● **Assignment**:
Please repeat the lines below exactly. Begin with the line containing "Simple Wiki is built" and go on through the line containing "If you add something".

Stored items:
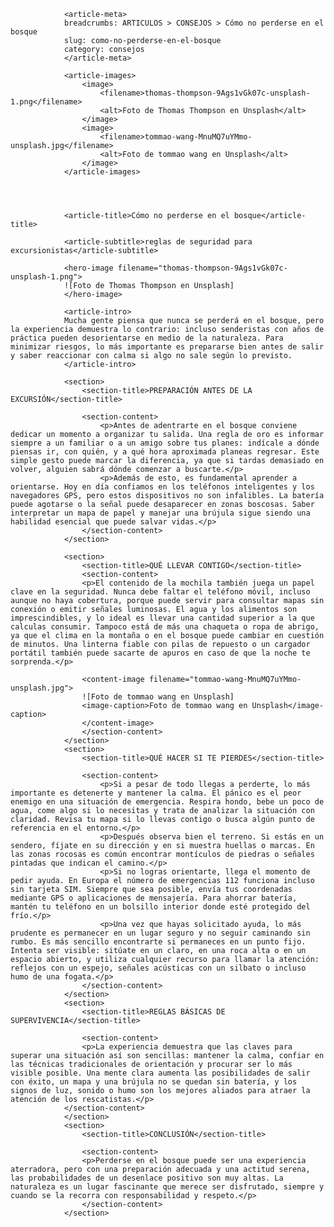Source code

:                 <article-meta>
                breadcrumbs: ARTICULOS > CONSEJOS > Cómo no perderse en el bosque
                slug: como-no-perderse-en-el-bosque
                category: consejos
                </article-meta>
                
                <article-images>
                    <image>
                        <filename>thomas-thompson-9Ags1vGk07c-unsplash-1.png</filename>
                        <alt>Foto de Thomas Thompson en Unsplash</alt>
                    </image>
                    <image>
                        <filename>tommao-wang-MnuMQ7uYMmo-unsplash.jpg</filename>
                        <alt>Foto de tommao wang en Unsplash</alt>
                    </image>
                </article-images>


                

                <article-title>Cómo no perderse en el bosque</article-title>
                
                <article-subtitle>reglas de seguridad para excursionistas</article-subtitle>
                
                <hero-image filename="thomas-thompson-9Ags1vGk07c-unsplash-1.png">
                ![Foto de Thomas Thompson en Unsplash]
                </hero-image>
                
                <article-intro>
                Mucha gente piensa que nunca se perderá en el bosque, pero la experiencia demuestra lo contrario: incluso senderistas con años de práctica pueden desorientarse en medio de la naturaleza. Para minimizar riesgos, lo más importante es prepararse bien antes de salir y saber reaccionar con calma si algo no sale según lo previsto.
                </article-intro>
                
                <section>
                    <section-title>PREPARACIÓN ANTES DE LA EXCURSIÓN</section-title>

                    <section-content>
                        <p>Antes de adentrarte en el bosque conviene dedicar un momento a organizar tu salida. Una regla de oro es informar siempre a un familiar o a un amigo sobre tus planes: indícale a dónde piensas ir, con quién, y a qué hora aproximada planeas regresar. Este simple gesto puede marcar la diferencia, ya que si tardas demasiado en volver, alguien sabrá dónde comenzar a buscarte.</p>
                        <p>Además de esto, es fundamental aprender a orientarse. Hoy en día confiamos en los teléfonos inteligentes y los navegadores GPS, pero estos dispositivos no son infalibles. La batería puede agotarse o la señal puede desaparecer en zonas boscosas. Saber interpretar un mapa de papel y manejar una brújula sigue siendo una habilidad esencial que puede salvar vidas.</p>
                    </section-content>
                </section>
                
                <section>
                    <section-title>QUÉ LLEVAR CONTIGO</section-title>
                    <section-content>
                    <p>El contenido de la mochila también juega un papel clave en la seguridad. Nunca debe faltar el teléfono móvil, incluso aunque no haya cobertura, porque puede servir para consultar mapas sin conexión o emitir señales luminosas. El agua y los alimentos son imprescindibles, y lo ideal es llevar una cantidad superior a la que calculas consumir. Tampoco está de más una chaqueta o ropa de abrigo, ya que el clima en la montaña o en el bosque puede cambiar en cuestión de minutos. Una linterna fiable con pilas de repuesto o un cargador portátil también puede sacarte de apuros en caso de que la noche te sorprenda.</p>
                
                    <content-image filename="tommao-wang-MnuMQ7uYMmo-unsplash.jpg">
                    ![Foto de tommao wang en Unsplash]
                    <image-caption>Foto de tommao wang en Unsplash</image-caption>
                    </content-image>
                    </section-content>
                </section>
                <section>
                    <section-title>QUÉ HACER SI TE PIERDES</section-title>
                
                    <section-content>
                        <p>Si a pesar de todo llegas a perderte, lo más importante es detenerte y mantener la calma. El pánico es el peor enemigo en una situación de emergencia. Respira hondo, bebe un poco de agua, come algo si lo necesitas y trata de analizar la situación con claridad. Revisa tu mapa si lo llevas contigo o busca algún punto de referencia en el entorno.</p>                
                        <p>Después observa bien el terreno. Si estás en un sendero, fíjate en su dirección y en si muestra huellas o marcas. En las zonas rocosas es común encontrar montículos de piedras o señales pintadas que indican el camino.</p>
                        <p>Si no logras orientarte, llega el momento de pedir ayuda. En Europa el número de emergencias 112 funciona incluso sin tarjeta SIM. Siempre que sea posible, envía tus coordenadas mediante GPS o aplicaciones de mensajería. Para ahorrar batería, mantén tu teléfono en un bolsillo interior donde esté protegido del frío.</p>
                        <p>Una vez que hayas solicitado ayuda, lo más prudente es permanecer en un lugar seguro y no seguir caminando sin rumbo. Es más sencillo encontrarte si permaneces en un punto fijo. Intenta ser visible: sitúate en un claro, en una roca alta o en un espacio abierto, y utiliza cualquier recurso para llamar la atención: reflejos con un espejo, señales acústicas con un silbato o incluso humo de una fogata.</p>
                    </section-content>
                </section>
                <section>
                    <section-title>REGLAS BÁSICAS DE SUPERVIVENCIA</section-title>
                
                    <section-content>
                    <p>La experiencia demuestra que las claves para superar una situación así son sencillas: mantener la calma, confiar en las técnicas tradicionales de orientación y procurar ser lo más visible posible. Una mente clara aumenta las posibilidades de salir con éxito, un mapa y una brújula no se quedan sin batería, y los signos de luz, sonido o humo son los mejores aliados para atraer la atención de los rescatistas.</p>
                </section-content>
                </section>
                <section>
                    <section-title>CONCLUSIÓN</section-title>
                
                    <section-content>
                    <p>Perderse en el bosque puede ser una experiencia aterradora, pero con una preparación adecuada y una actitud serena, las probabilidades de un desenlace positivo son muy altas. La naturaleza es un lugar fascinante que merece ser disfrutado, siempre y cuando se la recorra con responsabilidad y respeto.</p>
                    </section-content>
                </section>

==

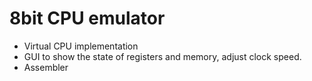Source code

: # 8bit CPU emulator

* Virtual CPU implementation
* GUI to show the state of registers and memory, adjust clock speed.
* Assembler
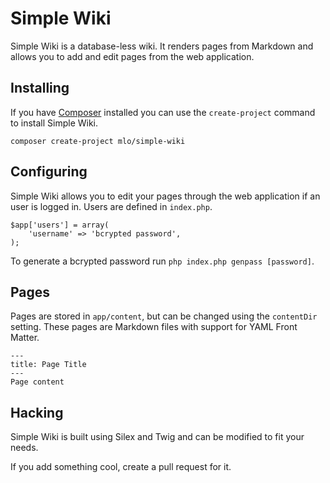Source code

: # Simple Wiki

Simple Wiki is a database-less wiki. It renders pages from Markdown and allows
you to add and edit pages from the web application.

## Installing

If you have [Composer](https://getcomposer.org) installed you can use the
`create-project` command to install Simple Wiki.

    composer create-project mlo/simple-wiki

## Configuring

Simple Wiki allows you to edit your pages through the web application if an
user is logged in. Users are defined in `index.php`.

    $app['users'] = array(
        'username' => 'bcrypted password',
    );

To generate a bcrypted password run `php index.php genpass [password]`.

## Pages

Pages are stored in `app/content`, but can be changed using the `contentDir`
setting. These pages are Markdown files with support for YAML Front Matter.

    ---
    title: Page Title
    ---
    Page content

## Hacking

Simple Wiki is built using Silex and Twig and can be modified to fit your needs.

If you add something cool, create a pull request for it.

● **Solution for this task**:
Simple Wiki is built using Silex and Twig and can be modified to fit your needs.

If you add something cool, create a pull request for it.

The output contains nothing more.